(Plain-text document sources)

- - - - - - -

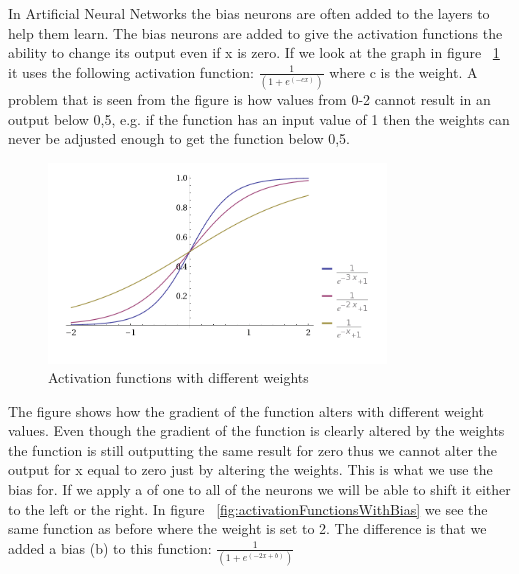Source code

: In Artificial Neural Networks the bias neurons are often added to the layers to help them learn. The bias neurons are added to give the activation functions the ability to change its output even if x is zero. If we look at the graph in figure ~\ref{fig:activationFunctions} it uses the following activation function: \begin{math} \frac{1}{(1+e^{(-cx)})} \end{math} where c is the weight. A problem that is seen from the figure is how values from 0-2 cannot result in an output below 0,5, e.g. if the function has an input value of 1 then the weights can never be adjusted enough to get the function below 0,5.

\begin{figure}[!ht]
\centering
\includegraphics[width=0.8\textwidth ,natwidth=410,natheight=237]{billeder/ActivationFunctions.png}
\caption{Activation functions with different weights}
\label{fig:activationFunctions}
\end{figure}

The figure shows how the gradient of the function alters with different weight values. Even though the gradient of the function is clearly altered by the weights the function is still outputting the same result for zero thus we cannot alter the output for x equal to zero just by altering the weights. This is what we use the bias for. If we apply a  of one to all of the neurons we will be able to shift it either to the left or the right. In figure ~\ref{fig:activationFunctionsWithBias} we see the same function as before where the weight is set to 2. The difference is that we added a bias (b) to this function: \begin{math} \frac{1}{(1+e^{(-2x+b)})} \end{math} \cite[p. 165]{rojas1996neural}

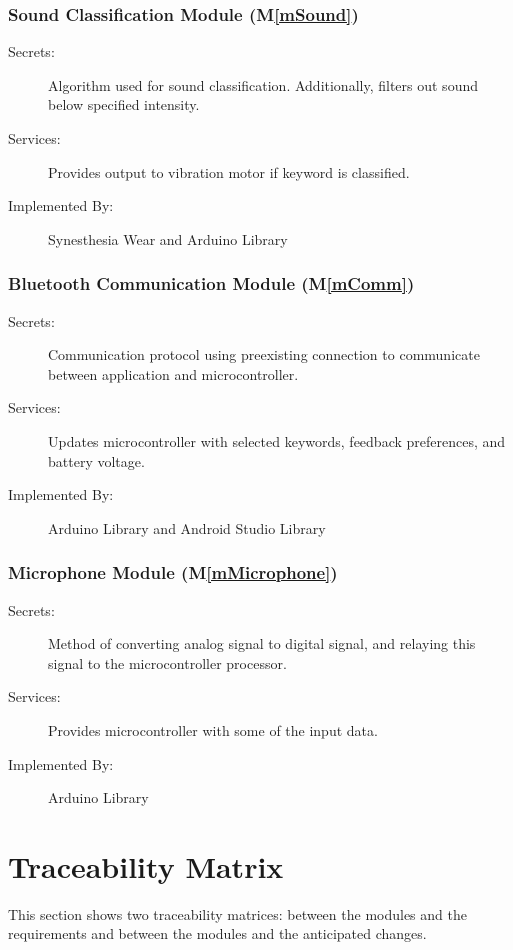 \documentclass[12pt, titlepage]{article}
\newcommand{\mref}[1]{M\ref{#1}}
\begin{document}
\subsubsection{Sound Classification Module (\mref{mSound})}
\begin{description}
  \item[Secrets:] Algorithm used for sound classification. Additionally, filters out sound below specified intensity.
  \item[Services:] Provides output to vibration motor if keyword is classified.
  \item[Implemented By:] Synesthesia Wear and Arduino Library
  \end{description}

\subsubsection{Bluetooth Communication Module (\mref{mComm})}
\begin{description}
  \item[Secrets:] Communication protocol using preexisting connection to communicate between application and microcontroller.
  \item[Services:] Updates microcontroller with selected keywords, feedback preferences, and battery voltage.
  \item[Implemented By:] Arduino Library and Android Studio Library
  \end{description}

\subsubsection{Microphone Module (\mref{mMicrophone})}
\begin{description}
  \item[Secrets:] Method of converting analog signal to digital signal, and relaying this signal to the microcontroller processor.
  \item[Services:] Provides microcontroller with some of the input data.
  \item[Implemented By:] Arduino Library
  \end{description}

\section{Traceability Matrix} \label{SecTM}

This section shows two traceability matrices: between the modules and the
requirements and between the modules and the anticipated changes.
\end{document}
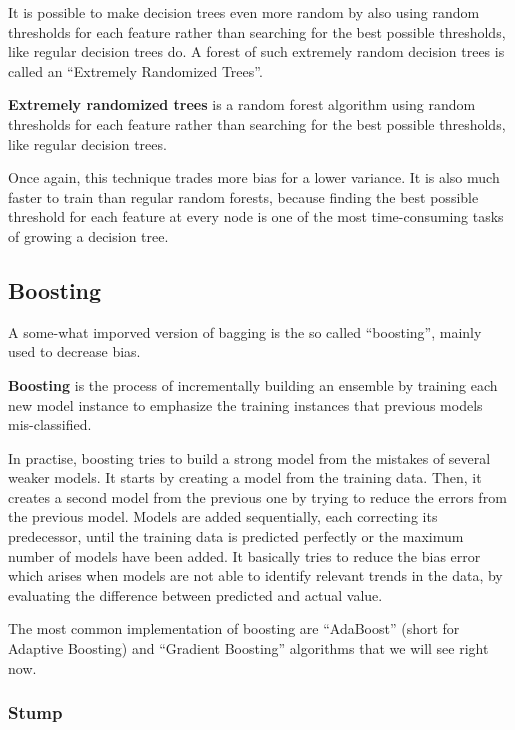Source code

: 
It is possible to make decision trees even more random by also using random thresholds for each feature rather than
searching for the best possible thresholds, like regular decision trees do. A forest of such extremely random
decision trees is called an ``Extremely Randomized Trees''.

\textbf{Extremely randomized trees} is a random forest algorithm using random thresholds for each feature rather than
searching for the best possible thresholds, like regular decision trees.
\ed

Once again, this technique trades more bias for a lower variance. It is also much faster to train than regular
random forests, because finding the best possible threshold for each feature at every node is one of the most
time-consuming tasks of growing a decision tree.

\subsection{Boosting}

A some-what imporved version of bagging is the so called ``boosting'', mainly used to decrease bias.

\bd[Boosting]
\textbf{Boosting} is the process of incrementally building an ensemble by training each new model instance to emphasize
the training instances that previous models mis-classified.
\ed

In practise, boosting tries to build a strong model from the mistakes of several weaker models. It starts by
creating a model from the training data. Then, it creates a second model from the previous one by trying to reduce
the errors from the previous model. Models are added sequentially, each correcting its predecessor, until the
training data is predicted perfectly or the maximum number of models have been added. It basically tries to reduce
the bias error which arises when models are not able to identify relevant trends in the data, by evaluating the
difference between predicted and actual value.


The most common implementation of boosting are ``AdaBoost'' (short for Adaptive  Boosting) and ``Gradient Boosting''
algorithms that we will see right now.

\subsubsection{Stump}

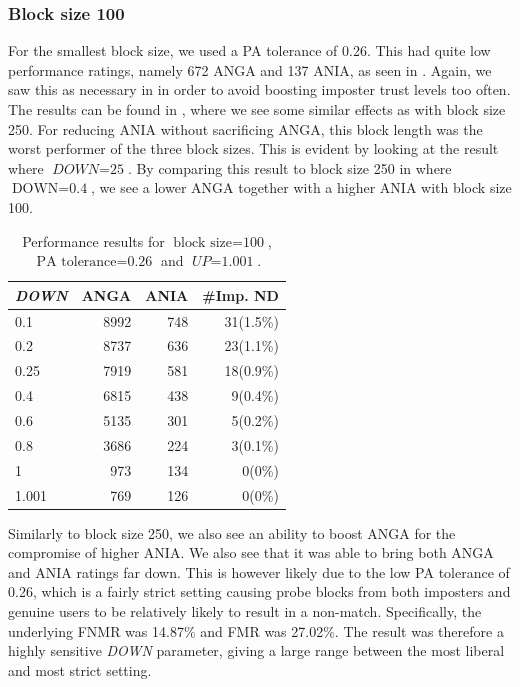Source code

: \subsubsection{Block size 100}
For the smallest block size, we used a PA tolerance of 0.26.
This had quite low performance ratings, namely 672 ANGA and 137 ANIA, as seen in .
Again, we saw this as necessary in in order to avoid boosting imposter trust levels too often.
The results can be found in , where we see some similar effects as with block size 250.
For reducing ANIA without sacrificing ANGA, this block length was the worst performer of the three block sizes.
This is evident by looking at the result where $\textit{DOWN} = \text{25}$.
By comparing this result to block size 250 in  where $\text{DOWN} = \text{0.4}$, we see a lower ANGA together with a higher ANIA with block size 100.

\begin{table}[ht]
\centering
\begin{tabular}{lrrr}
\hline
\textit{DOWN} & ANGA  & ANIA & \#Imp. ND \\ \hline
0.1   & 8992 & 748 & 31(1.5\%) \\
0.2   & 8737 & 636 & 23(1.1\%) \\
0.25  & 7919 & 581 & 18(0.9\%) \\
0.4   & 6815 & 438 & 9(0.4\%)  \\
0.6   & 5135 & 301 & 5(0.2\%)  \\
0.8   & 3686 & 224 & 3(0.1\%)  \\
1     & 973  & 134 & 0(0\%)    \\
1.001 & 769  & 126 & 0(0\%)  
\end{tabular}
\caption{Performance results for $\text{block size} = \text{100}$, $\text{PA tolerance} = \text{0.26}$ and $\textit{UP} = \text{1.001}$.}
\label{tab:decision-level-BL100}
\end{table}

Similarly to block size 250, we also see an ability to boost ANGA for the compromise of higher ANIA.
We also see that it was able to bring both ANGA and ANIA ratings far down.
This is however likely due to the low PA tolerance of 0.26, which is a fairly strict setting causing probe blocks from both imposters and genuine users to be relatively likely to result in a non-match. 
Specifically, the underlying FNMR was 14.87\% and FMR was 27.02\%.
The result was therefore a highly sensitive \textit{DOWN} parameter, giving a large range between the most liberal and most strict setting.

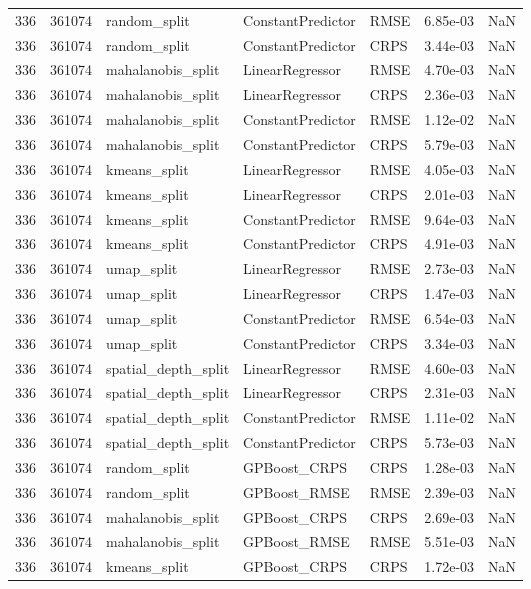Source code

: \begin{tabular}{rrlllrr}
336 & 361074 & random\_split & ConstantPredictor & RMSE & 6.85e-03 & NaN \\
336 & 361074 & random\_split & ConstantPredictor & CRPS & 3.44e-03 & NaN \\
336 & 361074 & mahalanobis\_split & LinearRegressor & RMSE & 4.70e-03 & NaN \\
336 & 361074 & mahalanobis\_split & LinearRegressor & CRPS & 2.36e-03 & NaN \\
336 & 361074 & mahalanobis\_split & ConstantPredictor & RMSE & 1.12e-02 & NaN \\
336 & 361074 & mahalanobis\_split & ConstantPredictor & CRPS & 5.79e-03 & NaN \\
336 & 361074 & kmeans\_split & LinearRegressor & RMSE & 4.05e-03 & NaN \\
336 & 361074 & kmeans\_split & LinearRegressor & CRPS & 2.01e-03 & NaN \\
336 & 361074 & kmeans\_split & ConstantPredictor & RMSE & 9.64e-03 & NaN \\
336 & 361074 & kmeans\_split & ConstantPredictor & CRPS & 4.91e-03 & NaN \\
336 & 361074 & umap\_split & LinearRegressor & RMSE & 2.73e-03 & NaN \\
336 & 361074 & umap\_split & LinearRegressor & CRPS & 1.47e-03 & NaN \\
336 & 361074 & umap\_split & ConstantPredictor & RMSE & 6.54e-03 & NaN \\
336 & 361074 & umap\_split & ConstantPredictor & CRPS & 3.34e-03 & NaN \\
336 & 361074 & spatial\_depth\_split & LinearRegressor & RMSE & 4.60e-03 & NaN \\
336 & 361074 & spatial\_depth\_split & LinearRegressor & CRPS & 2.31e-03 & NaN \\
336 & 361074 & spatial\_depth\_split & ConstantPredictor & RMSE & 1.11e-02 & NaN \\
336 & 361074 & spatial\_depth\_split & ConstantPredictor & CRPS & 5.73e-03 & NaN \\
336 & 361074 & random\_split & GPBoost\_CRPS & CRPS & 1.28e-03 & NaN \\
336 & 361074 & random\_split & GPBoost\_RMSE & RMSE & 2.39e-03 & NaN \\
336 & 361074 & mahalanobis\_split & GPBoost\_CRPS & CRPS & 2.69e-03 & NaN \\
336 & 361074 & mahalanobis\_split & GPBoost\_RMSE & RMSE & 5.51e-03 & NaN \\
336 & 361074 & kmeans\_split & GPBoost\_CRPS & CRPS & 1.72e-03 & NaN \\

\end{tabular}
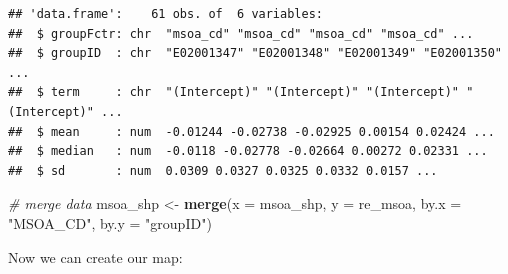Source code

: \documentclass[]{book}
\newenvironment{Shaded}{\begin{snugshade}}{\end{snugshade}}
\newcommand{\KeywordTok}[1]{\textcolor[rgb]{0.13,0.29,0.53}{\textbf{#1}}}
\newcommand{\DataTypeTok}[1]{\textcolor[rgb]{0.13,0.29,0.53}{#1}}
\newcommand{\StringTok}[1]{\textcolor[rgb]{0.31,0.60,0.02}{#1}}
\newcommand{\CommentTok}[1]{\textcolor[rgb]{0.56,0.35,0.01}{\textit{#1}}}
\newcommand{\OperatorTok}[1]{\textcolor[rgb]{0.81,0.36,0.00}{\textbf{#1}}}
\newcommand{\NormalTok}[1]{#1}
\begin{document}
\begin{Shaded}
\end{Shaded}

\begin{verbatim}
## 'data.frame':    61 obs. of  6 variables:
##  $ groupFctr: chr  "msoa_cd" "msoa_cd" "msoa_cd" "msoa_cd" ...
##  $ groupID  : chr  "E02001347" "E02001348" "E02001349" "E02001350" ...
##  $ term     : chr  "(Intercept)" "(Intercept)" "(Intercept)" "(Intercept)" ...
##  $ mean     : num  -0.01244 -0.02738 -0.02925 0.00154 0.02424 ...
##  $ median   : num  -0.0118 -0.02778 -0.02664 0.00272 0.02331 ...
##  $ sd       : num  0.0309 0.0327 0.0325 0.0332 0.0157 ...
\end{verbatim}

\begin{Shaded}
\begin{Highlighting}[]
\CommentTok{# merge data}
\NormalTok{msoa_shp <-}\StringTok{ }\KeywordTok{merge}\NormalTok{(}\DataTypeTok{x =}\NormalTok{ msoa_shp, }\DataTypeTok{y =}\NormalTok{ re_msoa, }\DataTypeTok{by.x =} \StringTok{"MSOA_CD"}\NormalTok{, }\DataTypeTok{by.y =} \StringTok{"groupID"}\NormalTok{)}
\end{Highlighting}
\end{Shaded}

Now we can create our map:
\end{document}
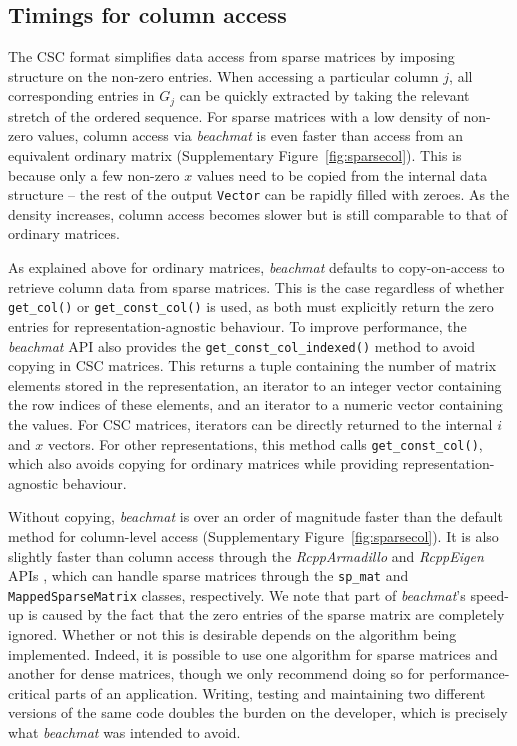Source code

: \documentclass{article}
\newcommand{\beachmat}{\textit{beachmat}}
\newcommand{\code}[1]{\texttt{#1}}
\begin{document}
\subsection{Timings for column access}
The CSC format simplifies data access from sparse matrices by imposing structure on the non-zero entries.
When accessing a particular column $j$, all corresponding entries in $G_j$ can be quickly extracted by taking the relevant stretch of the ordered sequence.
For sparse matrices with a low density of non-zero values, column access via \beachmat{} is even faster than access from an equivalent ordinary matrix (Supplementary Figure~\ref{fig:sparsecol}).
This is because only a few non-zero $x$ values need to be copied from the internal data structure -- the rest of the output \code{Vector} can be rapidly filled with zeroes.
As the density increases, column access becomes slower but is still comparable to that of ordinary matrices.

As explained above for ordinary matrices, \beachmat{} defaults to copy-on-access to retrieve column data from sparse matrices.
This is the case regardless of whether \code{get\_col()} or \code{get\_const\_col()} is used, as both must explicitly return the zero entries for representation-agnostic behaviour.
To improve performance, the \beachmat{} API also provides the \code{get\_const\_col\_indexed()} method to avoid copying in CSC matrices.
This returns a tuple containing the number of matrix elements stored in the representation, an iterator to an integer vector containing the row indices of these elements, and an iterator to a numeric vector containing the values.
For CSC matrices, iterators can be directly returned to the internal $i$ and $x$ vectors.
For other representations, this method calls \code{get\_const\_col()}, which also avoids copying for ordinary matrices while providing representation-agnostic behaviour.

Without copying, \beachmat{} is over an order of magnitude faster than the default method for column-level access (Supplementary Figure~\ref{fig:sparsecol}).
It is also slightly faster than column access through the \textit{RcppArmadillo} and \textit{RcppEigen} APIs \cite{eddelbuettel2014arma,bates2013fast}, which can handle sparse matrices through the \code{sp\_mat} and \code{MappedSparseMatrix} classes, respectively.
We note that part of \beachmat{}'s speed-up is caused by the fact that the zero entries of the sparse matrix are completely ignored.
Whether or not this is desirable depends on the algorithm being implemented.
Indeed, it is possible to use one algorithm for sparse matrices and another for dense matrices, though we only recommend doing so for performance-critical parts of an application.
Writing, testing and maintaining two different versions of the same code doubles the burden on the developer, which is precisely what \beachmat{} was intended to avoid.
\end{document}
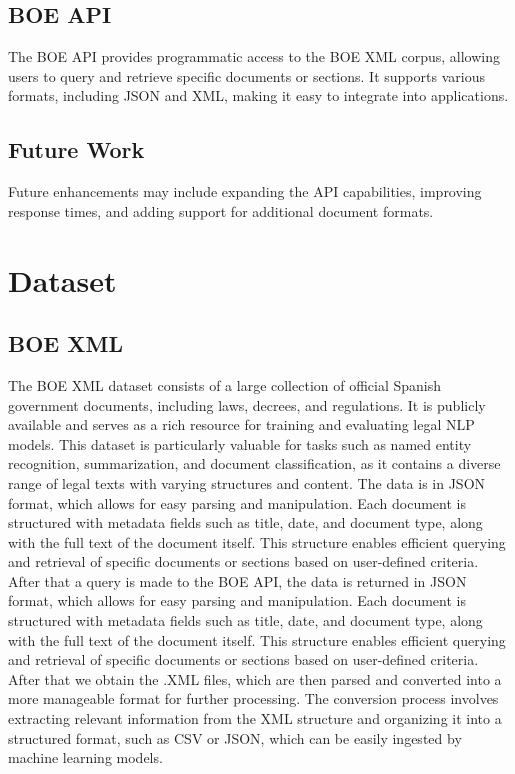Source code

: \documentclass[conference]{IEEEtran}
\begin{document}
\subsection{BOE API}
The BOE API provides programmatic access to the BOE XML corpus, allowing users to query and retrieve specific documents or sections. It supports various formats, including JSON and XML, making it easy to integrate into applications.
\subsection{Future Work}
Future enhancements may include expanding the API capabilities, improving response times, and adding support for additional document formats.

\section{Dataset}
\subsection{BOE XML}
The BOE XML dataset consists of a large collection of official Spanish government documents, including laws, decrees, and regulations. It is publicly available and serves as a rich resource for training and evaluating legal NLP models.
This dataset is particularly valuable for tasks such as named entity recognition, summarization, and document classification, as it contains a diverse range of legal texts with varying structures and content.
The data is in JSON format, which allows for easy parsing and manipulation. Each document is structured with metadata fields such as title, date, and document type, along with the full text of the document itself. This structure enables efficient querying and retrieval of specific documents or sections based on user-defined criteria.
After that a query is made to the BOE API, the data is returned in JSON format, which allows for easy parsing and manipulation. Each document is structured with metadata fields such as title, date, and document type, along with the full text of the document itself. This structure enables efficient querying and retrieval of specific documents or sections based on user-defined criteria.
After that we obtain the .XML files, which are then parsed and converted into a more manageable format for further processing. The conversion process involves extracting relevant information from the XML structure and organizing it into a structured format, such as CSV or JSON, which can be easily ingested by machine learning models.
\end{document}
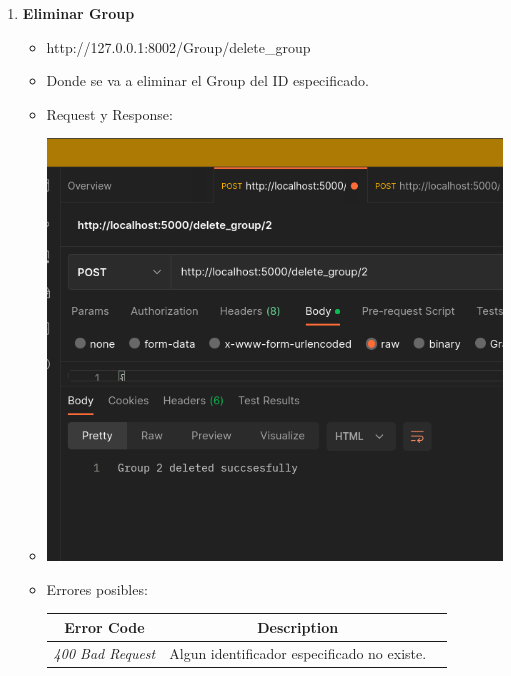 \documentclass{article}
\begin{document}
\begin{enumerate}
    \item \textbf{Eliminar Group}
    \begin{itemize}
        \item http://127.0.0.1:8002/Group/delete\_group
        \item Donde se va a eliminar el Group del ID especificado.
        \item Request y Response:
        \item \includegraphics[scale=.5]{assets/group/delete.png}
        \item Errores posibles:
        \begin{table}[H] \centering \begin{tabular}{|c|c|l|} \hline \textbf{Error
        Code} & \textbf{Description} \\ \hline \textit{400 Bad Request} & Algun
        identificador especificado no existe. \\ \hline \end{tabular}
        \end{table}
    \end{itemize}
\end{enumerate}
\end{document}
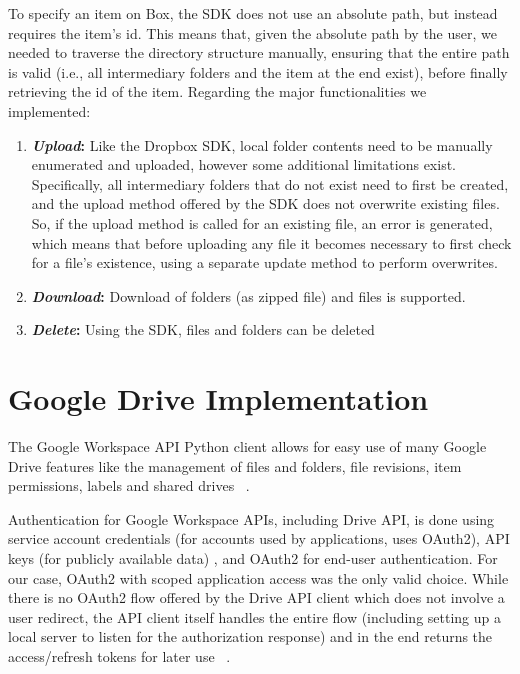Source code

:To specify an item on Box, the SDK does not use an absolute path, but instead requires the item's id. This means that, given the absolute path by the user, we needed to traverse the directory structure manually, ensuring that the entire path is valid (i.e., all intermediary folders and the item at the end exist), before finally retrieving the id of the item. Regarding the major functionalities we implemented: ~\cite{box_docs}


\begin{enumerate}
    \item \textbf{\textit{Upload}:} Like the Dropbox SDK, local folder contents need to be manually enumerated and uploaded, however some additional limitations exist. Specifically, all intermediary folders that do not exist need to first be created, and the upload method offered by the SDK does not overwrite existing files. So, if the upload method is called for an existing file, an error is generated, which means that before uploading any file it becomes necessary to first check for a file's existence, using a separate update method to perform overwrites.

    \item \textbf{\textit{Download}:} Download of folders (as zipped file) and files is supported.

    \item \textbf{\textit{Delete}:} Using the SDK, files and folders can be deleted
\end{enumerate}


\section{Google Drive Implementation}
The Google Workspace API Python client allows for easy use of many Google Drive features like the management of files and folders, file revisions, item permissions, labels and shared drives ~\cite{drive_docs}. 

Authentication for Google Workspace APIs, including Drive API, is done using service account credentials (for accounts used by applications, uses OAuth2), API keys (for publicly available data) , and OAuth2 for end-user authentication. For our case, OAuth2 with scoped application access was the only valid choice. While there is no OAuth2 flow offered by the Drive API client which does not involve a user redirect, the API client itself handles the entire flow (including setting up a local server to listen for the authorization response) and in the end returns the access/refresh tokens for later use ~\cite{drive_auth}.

- - - - - - -

Aim of the task »
Wherever the string "agnostic" occurs in the records, copy the line it is in.

Exercise output »
This is the case regardless of whether \code{get\_col()} or \code{get\_const\_col()} is used, as both must explicitly return the zero entries for representation-agnostic behaviour.
For other representations, this method calls \code{get\_const\_col()}, which also avoids copying for ordinary matrices while providing representation-agnostic behaviour.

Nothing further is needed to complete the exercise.